Drevno began his playing career along the offensive line at El Camino Junior College where he won a national championship in 1987 and was All-Mission League in 1988. He transferred to Cal State Fullerton and started along the offensive line for the next two seasons (1989-1990).
A Torrance, California, native, Drevno attended South Torrance High School and earned his bachelor’s degree in criminal justice from Cal State Fullerton in 1992. Drevno and his wife, Shannon, have two daughters, McKenna and Baylee, and a son, Zachary.
Don Brown begins his first season as U-M defensive coordinator following three years at Boston College, where he served as the DC and linebackers coach. Brown is widely regarded as one of the top defensive minds in the country; his units are known for their attacking style and stingy run defense, with a commitment to a heavy blitz scheme.
A native of Spencer, Massachusetts, Brown brings 34 years of coaching experience to U-M, including 21 as a defensive coordinator. He has spent time all over New England, including 12 seasons as a head coach, compiling a 94-45 record at three different institutions (Plymouth State, 1993-95; Northeastern, 2000-03; Massachusetts, 2004-08) with five conference titles and six playoff appearances.
Before coming to Ann Arbor, he guided the Eagles’ defense to a banner year, with the unit leading the nation in eight defensive categories.
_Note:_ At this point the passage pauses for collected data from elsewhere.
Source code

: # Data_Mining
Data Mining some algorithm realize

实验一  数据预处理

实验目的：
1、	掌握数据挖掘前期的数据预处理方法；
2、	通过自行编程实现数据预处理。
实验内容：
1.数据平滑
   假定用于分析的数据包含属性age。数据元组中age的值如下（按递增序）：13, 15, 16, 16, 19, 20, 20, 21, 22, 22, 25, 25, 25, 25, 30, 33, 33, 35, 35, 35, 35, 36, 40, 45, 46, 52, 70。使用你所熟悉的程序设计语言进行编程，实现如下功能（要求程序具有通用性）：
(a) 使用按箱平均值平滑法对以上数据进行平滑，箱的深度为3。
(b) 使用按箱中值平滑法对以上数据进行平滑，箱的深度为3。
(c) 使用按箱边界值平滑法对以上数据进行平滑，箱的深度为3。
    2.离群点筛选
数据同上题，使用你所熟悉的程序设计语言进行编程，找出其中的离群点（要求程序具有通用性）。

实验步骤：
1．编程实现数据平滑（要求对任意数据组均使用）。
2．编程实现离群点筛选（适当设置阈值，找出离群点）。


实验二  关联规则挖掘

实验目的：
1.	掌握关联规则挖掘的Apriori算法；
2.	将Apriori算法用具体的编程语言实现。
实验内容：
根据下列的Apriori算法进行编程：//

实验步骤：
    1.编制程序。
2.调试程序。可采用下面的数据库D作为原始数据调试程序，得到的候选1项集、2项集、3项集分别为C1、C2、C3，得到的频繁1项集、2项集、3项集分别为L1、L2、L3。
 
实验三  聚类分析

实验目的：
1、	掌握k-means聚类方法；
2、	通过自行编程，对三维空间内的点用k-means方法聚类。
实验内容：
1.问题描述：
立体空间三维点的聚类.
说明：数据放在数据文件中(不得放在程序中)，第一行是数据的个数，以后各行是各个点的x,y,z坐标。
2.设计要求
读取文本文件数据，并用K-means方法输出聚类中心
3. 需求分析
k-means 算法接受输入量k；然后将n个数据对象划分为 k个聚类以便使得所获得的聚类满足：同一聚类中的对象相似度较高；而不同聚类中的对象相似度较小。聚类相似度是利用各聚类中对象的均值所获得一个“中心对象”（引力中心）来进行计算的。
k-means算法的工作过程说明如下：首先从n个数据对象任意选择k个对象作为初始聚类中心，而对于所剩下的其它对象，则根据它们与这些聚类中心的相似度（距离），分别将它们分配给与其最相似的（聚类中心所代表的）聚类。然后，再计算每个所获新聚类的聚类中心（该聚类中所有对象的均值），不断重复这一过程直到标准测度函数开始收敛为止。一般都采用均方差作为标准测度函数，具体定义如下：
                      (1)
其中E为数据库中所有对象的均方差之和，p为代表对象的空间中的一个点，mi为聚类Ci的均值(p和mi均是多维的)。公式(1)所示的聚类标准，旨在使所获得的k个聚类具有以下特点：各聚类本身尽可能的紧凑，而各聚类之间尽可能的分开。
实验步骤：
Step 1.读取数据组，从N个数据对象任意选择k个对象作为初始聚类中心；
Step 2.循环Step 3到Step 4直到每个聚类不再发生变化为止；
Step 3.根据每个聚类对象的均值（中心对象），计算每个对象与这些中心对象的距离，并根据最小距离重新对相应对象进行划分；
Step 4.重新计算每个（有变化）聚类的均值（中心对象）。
Brown has been part of a number of championship teams at all levels of college football. He has been part of 11 conference title-winning staffs, and has been nominated three times for the Broyles Award, given to the nation’s top assistant.
Brown graduated from Norwich University in 1977 with a bachelor’s degree in physical education and later earned his master’s degree from Plymouth State in 1996. He was a star running back and four-year letterwinner at NU, from 1973-76 and earned another two varsity letters playing basketball. He was elected into the Vermont Military academy’s Hall of Fame in 2007, 30 years after his graduation.
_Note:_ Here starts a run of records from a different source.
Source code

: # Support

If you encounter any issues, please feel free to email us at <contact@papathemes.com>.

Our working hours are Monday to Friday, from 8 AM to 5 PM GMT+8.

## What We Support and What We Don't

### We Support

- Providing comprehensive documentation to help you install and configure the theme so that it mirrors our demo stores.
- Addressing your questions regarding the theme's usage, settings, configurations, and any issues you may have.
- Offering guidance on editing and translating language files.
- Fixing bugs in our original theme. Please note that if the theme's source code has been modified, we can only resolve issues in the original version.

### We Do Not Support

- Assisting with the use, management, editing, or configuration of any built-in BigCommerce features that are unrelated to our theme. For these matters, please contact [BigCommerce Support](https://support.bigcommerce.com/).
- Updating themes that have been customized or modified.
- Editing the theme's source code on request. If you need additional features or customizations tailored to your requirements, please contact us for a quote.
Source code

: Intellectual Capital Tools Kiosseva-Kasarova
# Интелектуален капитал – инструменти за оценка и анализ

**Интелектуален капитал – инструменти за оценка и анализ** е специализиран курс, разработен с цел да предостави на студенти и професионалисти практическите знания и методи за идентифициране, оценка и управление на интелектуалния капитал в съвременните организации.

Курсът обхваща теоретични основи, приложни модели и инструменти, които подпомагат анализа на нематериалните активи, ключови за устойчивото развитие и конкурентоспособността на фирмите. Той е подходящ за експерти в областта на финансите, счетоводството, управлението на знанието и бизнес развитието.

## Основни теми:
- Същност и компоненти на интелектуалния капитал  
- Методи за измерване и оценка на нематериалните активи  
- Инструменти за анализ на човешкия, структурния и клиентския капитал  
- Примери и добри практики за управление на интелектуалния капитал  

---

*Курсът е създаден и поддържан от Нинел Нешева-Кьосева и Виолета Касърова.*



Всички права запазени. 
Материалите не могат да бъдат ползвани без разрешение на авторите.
Brown graduated from David Prouty High School in Spencer, Massachusetts. He and his wife Deborah have four children and 10 grandchildren.
Defensive Line Coach
One of the game’s most respected names, Greg Mattision oversees Michigan’s defensive line. He has 15 years of defensive coordinator experience at the collegiate level and two in the NFL with Baltimore. He helped Florida to the 2006 national championship, spent eight seasons at Notre Dame and served five years as a Michigan assistant under Gary Moeller and Lloyd Carr. In February 2013, Mattison was named the ESPN RecruitingNation Recruiter of the Year.
Mattison also coached at Texas A&M, Navy, Western Michigan, Northwestern, Cornell and Illinois. He earned a Bachelor’s degree in physical education from Wisconsin-La Crosse (1971) where he was team captain for the football and wrestling teams as a junior and senior. Mattison earned All-America honors in wrestling and was the Offensive MVP for the football team as a senior.
Mattison and his wife, Ann, have two adult children: Lisa and Bryan. Lisa was a three-time All-Big East selection on Notre Dame’s softball team. Bryan was a two-time captain and three-year starter at defensive end for the University of Iowa and spent four seasons in the NFL as an offensive lineman.
Passing Game Coordinator
Jedd Fisch is in his second season as U-M’s passing game coordinator and quarterbacks/wide receivers coach. In his first year in Ann Arbor, Fisch pushed quarterback Jake Rudock to the second-ever 3,000-yard single-season passing performance in program history. The Wolverine offense opened up through the air, and Fisch guided Rudock to be among the Big Ten leaders in pass efficiency (141.5) and yards per game (232.1), setting several Michigan records in the process.
Fisch spent the past two seasons as the offensive coordinator for the Jacksonville Jaguars. During his time in Jacksonville, Fisch oversaw a young offense including former Michigan standouts Denard Robinson (‘13) and Chad Henne (‘08). In his first season with the Jaguars, Fisch guided the offense to improvements in nearly every category from the first eight games to the final eight games, including 31st to eighth in red zone offense and doubling its points per game total.
Prior to his time in Jacksonville, Fisch served as the University of Miami offensive coordinator and quarterbacks coach. In his first season at Miami, Fisch tutored quarterback Jacory Harris, who solidified himself as one of the best signal-callers in Miami and ACC history. Harris finished with a single-season school record 65.0 completion percentage while throwing for 20 touchdowns and only nine interceptions. Miami’s offense averaged 26.5 points per game and amassed 4,533 yards of total offense in 2011.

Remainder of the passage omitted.